--- SUPPLIED MATERIAL Enclosed Below ---

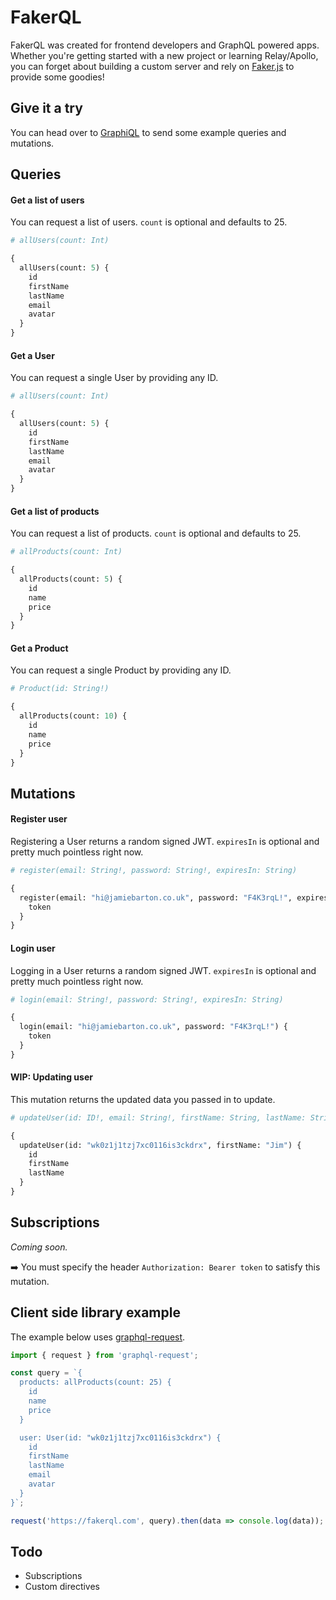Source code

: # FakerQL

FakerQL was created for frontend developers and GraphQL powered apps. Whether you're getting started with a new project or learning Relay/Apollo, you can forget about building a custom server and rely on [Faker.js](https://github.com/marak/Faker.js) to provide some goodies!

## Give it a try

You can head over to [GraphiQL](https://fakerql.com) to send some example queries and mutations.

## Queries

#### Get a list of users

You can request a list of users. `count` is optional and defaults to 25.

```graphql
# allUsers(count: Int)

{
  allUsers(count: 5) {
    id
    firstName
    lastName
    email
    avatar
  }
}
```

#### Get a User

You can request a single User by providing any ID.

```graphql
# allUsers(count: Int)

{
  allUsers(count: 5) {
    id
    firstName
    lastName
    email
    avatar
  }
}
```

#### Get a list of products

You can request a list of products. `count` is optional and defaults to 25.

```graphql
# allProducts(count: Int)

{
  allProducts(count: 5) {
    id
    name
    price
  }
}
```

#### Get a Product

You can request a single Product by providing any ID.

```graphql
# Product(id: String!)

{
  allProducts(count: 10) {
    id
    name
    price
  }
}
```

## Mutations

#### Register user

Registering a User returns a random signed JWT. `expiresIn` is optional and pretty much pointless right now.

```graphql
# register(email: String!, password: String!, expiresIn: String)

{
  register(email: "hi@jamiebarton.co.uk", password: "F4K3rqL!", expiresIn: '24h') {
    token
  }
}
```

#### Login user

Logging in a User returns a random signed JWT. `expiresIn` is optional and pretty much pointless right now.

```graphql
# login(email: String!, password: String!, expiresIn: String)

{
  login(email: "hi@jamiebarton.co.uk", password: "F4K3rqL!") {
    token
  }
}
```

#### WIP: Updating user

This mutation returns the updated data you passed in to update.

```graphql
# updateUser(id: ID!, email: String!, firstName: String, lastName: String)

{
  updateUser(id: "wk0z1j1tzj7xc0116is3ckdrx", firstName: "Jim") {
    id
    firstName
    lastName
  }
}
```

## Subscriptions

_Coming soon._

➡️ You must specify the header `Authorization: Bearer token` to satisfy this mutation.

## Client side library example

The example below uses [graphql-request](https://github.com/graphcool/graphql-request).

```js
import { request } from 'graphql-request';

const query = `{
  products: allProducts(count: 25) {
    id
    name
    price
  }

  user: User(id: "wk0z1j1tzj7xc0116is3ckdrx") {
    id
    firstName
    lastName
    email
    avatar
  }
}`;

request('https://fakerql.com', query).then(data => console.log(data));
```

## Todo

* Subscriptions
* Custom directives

--- End of Enclosed SUPPLIED MATERIAL ---
--- SUPPLIED MATERIAL Enclosed Below ---

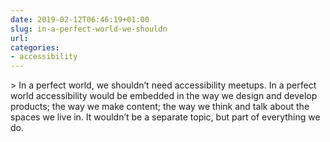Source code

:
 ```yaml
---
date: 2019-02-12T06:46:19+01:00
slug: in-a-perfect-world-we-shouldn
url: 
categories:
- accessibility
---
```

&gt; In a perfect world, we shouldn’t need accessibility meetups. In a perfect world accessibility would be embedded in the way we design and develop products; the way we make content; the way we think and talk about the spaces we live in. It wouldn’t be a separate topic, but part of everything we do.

--- End of Enclosed SUPPLIED MATERIAL ---
--- SUPPLIED MATERIAL Enclosed Below ---

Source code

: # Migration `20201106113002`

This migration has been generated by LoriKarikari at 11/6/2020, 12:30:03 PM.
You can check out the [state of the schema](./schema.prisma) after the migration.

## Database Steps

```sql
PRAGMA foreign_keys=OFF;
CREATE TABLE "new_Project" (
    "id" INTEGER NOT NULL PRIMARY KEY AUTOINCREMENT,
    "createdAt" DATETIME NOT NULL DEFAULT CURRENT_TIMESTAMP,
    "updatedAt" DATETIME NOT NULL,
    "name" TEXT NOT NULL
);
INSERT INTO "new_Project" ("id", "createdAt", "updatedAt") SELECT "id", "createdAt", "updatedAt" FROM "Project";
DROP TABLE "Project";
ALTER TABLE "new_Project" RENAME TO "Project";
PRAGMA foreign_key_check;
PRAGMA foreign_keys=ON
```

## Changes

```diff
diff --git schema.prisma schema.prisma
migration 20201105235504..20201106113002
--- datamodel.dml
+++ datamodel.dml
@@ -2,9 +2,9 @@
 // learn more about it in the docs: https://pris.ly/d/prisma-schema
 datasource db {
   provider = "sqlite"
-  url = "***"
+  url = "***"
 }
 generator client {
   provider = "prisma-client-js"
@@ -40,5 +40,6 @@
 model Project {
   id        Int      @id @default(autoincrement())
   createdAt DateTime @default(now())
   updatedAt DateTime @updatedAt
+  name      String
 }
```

--- End of Enclosed SUPPLIED MATERIAL ---

TASK TO COMPLETE
Give back exactly the lines above starting at the line where "You can request a list of products." appears and ending at the line where "#### Register user" appears, both included, with no other lines.

RESPONSE TO THE EXERCISE
You can request a list of products. `count` is optional and defaults to 25.

```graphql
# allProducts(count: Int)

{
  allProducts(count: 5) {
    id
    name
    price
  }
}
```

#### Get a Product

You can request a single Product by providing any ID.

```graphql
# Product(id: String!)

{
  allProducts(count: 10) {
    id
    name
    price
  }
}
```

## Mutations

#### Register user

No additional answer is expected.